(Pictures paired with source code)
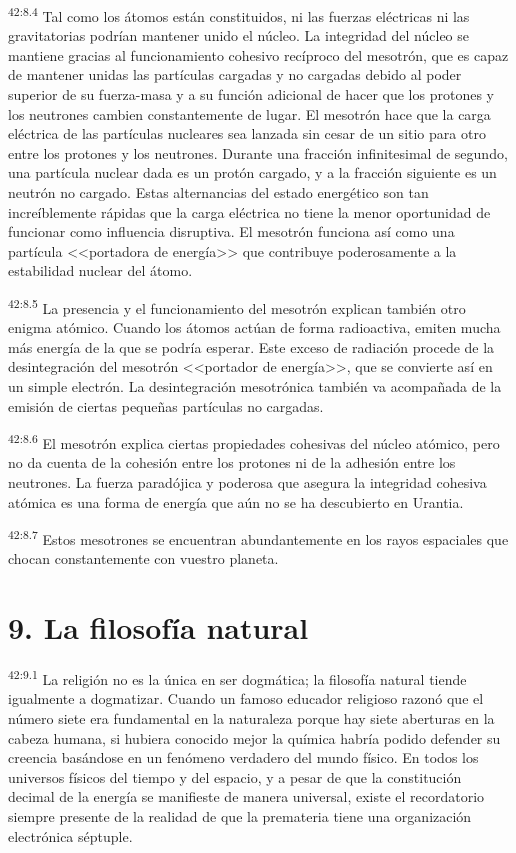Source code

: \par
\textsuperscript{42:8.4} Tal como los átomos están constituidos, ni las fuerzas eléctricas ni las gravitatorias podrían mantener unido el núcleo. La integridad del núcleo se mantiene gracias al funcionamiento cohesivo recíproco del mesotrón, que es capaz de mantener unidas las partículas cargadas y no cargadas debido al poder superior de su fuerza-masa y a su función adicional de hacer que los protones y los neutrones cambien constantemente de lugar. El mesotrón hace que la carga eléctrica de las partículas nucleares sea lanzada sin cesar de un sitio para otro entre los protones y los neutrones. Durante una fracción infinitesimal de segundo, una partícula nuclear dada es un protón cargado, y a la fracción siguiente es un neutrón no cargado. Estas alternancias del estado energético son tan increíblemente rápidas que la carga eléctrica no tiene la menor oportunidad de funcionar como influencia disruptiva. El mesotrón funciona así como una partícula <<portadora de energía>> que contribuye poderosamente a la estabilidad nuclear del átomo.

\par
\textsuperscript{42:8.5} La presencia y el funcionamiento del mesotrón explican también otro enigma atómico. Cuando los átomos actúan de forma radioactiva, emiten mucha más energía de la que se podría esperar. Este exceso de radiación procede de la desintegración del mesotrón <<portador de energía>>, que se convierte así en un simple electrón. La desintegración mesotrónica también va acompañada de la emisión de ciertas pequeñas partículas no cargadas.

\par
\textsuperscript{42:8.6} El mesotrón explica ciertas propiedades cohesivas del núcleo atómico, pero no da cuenta de la cohesión entre los protones ni de la adhesión entre los neutrones. La fuerza paradójica y poderosa que asegura la integridad cohesiva atómica es una forma de energía que aún no se ha descubierto en Urantia.

\par
\textsuperscript{42:8.7} Estos mesotrones se encuentran abundantemente en los rayos espaciales que chocan constantemente con vuestro planeta.

\section*{9. La filosofía natural}
\par
\textsuperscript{42:9.1} La religión no es la única en ser dogmática; la filosofía natural tiende igualmente a dogmatizar. Cuando un famoso educador religioso razonó que el número siete era fundamental en la naturaleza porque hay siete aberturas en la cabeza humana, si hubiera conocido mejor la química habría podido defender su creencia basándose en un fenómeno verdadero del mundo físico. En todos los universos físicos del tiempo y del espacio, y a pesar de que la constitución decimal de la energía se manifieste de manera universal, existe el recordatorio siempre presente de la realidad de que la premateria tiene una organización electrónica séptuple.


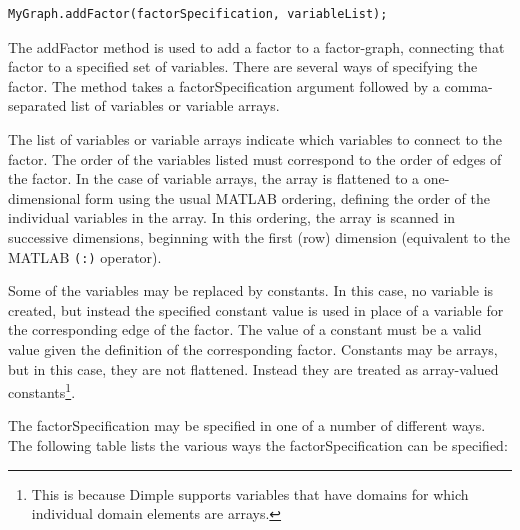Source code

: \begin{lstlisting}
MyGraph.addFactor(factorSpecification, variableList);
\end{lstlisting}

The addFactor method is used to add a factor to a factor-graph, connecting that factor to a specified set of variables. There are several ways of specifying the factor.  The method takes a factorSpecification argument followed by a comma-separated list of variables or variable arrays.

The list of variables or variable arrays indicate which variables to connect to the factor.  The order of the variables listed must correspond to the order of edges of the factor.   \ifmatlab  In the case of variable arrays, the array is flattened to a one-dimensional form using the usual MATLAB ordering, defining the order of the individual variables in the array.  In this ordering, the array is scanned in successive dimensions, beginning with the first (row) dimension (equivalent to the MATLAB \texttt{(:)} operator). \fi

Some of the variables may be replaced by constants.  In this case, no variable is created, but instead the specified constant value is used in place of a variable for the corresponding edge of the factor.  The value of a constant must be a valid value given the definition of the corresponding factor.  \ifmatlab Constants may be arrays, but in this case, they are not flattened.  Instead they are treated as array-valued constants\footnote{This is because Dimple supports variables that have domains for which individual domain elements are arrays.}.  \fi

The factorSpecification may be specified in one of a number of different ways.  The following table lists the various ways the factorSpecification can be specified:

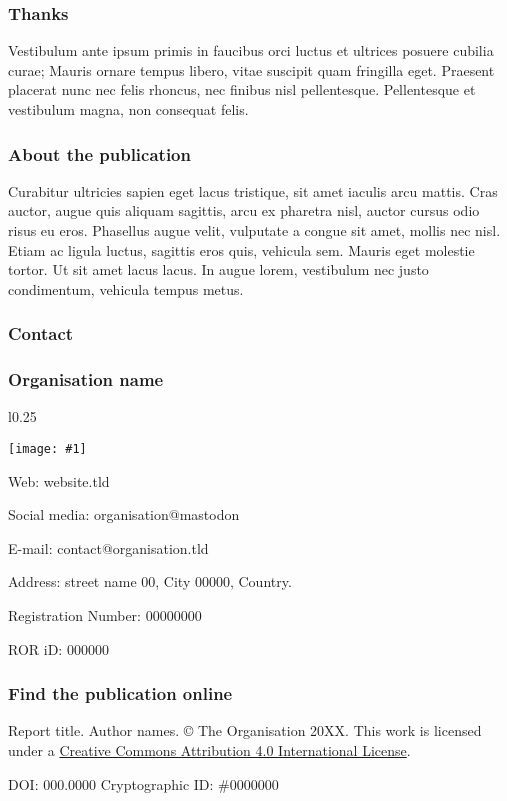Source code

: \documentclass{article}
\newlength{\imgwidth}
\newcommand\scaledgraphics[2]{%
                
\settowidth{\imgwidth}{\texttt{[image: \#1]}}%
                
\setlength{\imgwidth}{\minof{\imgwidth}{#2\textwidth}}%
                
\texttt{[image: \#1]}%
                
}
\begin{document}
\subsubsection{Thanks}\label{H1663104}



Vestibulum ante ipsum primis in faucibus orci luctus et ultrices posuere cubilia curae; Mauris ornare tempus libero, vitae suscipit quam fringilla eget. Praesent placerat nunc nec felis rhoncus, nec finibus nisl pellentesque. Pellentesque et vestibulum magna, non consequat felis.


\subsubsection{About the publication}\label{H6025747}



Curabitur ultricies sapien eget lacus tristique, sit amet iaculis arcu mattis. Cras auctor, augue quis aliquam sagittis, arcu ex pharetra nisl, auctor cursus odio risus eu eros. Phasellus augue velit, vulputate a congue sit amet, mollis nec nisl. Etiam ac ligula luctus, sagittis eros quis, vehicula sem. Mauris eget molestie tortor. Ut sit amet lacus lacus. In augue lorem, vestibulum nec justo condimentum, vehicula tempus metus.


\subsubsection{Contact }\label{H5417875}



\subsubsection{Organisation name}\label{H4140235}


\begin{wrapfigure}{l}{0.25\textwidth}
\scaledgraphics{6d296396-e69c-4f38-bc21-f5bdb55818f8.png}{0.25}
\label{F76335231}
\end{wrapfigure}











Web: website.tld


Social media: organisation@mastodon


E-mail: contact@organisation.tld


Address: street name 00, City 00000, Country.


Registration Number: 00000000


ROR iD: 000000


\subsubsection{Find the publication online}\label{H5096991}



Report title. Author names. © The Organisation 20XX. This work is licensed under a \href{https://creativecommons.org/licenses/by/4.0/}{Creative Commons Attribution 4.0 International License}.


DOI: 000.0000 Cryptographic ID: \#0000000
\end{document}
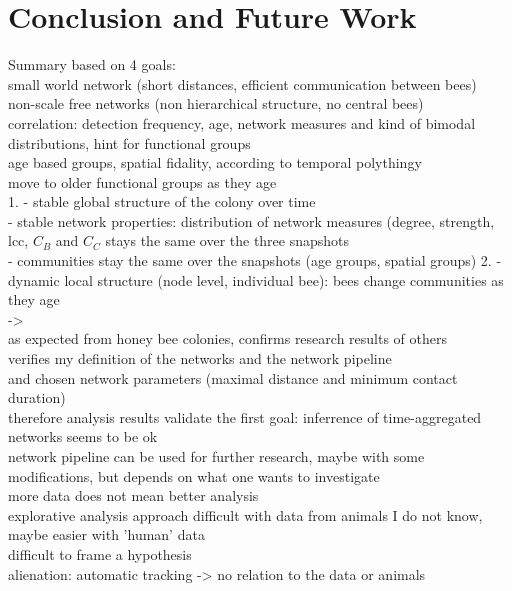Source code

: \chapter{Conclusion and Future Work}
\label{ch:conclusion}

Summary based on 4 goals:\\
small world network (short distances, efficient communication between bees)\\
non-scale free networks (non hierarchical structure, no central bees)\\
correlation: detection frequency, age, network measures and kind of bimodal distributions, hint for functional groups\\
age based groups, spatial fidality, according to temporal polythingy\\
move to older functional groups as they age\\

1. - stable global structure of the colony over time\\
- stable network properties: distribution of network measures (degree, strength, lcc, $C_B$ and $C_C$ stays the same over the three snapshots\\
- communities stay the same over the snapshots (age groups, spatial groups)
2. - dynamic local structure (node level, individual bee): bees change communities as they age\\
->\\
as expected from honey bee colonies, confirms research results of others\\
verifies my definition of the networks and the network pipeline\\
and chosen network parameters (maximal distance and minimum contact duration)\\
therefore analysis results validate the first goal: inferrence of time-aggregated networks seems to be ok\\

network pipeline can be used for further research, maybe with some modifications, but depends on what one wants to investigate\\

more data does not mean better analysis\\
explorative analysis approach difficult with data from animals I do not know, maybe easier with 'human' data\\
difficult to frame a hypothesis\\
alienation: automatic tracking -> no relation to the data or animals\\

**What is expected:** Copy only the lines above from the one containing "Web: website.tld" through the one containing "verifies my definition", both included. Leave out the pictures.

**Response for this exercise:**
Web: website.tld


Social media: organisation@mastodon


E-mail: contact@organisation.tld


Address: street name 00, City 00000, Country.


Registration Number: 00000000


ROR iD: 000000


\subsubsection{Find the publication online}\label{H5096991}



Report title. Author names. © The Organisation 20XX. This work is licensed under a \href{https://creativecommons.org/licenses/by/4.0/}{Creative Commons Attribution 4.0 International License}.


DOI: 000.0000 Cryptographic ID: \#0000000
\end{document}
Source code

: \chapter{Conclusion and Future Work}
\label{ch:conclusion}

Summary based on 4 goals:\\
small world network (short distances, efficient communication between bees)\\
non-scale free networks (non hierarchical structure, no central bees)\\
correlation: detection frequency, age, network measures and kind of bimodal distributions, hint for functional groups\\
age based groups, spatial fidality, according to temporal polythingy\\
move to older functional groups as they age\\

1. - stable global structure of the colony over time\\
- stable network properties: distribution of network measures (degree, strength, lcc, $C_B$ and $C_C$ stays the same over the three snapshots\\
- communities stay the same over the snapshots (age groups, spatial groups)
2. - dynamic local structure (node level, individual bee): bees change communities as they age\\
->\\
as expected from honey bee colonies, confirms research results of others\\
verifies my definition of the networks and the network pipeline\\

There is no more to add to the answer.